Three-fourths of respondents to our ICYMI Question of the Week already allow long-term, part-time (LTPT) employees to participate in the plan.

This is consistent, if a little higher, than data from our 63rd annual survey (2019 plan year) where 70 percent allow salaried part-time workers to participate, and 63.7 percent allow hourly part-time workers to participate. There is variability by plan size though with fewer than 30 percent of large companies allowing hourly part-time workers to participate. This is a trend we will watch in the upcoming 64th Annual Survey as companies make adjustments to eligibility provisions to comply with the new SECURE Act regulations.

The SECURE act, passed in 2019, includes a provision to provide eligibility to “long term, part-time” employees, aimed at increasing coverage for the increasing number of “gig” workers in our economy. LTPT workers are defined as employees who work 500 or more hours in a year for 3 consecutive years. The Act provides that LTPT employees be able to make contributions to the plan beginning in 2023. SECURE Act 2.0, which has been approved by the House Ways and Means Committee and is pending in the House, would lower that threshold from three years to two. Note that neither provision requires a company contribution of any kind, only the ability for LTPT workers to defer their own money.

The 25 percent of respondents not yet allowing LTPT workers to participate in the plan need to determine how they are going to administratively start tracking the hours and amend the plan to comply with the new required provisions.

Comments from readers regarding plan eligibility for LTPT workers:

- All participants participate in the DB and DC plans
- Anyone is eligible (with the exception of a few certain temporary job titles) regardless of hours worked
- As long as they work 1,000 hr/year
- Employees under 20 hours per week can contribute to a TDA plan.
- Hasn't negatively impacted annual testing results
- It's a great thing
- LTPT employees may participate in the plan, but they will not receive any vesting for service years where they worked under 1,000 hours per year.
- Our business has a seasonal component, we use this as a recruiting and retention strategy for those seasonal employees, who often come back year after year.
- Our plan allows any class of employee to be eligible for deferrals at 3 months of service
- Our plan document allows any employee that meets the age and days of service requirement to enter the plan.
- Participating with deferrals to their 401k.
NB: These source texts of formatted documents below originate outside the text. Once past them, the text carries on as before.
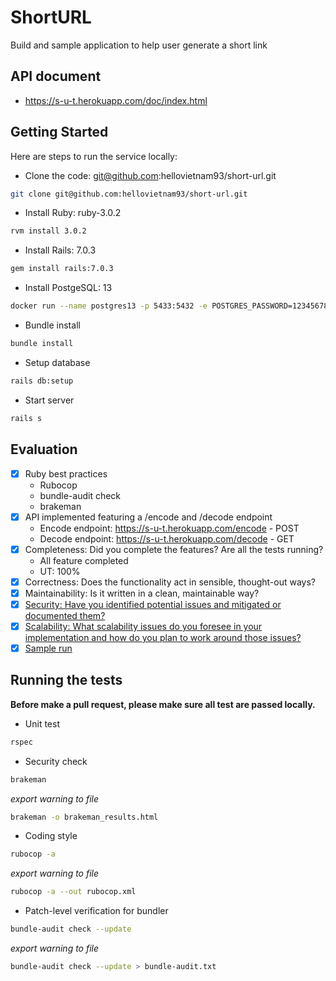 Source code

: # ShortURL

Build and sample application to help user generate a short link

## API document

- https://s-u-t.herokuapp.com/doc/index.html

## Getting Started

Here are steps to run the service locally:
*  Clone the code: git@github.com:hellovietnam93/short-url.git

```bash
git clone git@github.com:hellovietnam93/short-url.git
```

*  Install Ruby: ruby-3.0.2

```bash
rvm install 3.0.2
```

*  Install Rails: 7.0.3

```bash
gem install rails:7.0.3
```

*  Install PostgeSQL: 13

```bash
docker run --name postgres13 -p 5433:5432 -e POSTGRES_PASSWORD=12345678 -v pg-data:/var/lib/postgresql/data -d postgres:13
```

*  Bundle install

```bash
bundle install
```

*  Setup database

```bash
rails db:setup
```
*  Start server

```bash
rails s
```

## Evaluation

- [x] Ruby best practices
    - Rubocop
    - bundle-audit check
    - brakeman
- [x] API implemented featuring a /encode and /decode endpoint
    - Encode endpoint: https://s-u-t.herokuapp.com/encode - POST
    - Decode endpoint: https://s-u-t.herokuapp.com/decode - GET
- [x] Completeness: Did you complete the features? Are all the tests running?
    - All feature completed
    - UT: 100%
- [x] Correctness: Does the functionality act in sensible, thought-out ways?
- [x] Maintainability: Is it written in a clean, maintainable way?
- [x] [Security: Have you identified potential issues and mitigated or documented them?](./documents/security.md)
- [x] [Scalability: What scalability issues do you foresee in your implementation and how do you plan to work around those issues?](./documents/scalability.md)
- [x] [Sample run](./documents/sample.md)

## Running the tests

**Before make a pull request, please make sure all test are passed locally.**

*  Unit test

```bash
rspec
```

*  Security check

```bash
brakeman
```

*export warning to file*

```bash
brakeman -o brakeman_results.html
```

*  Coding style

```bash
rubocop -a
```

*export warning to file*

```bash
rubocop -a --out rubocop.xml
```

*  Patch-level verification for bundler

```bash
bundle-audit check --update
```

*export warning to file*

```bash
bundle-audit check --update > bundle-audit.txt
```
Not necessarily in company match or contrib unless over 1000 hours in the calendar year.
- There is no hours requirement on our plan, so part-time employees have been able to participate in the plan under the normal eligibility rules.
- They must work a minimum of 20 hours per week
- We allow all employees (part-time and variable hour) to participate in the deferral and 1 year waiting period for ER match.
- We allow part-timers from day one.
- We do not have an hours worked requirement to be eligible to participate.
- We never exclude part-time workers
- Must work 1,000 hours in a year to qualify for match under current provisions; our business does not have many part-time employees, but for the handful we have, they work between 20 - 30 hours per week.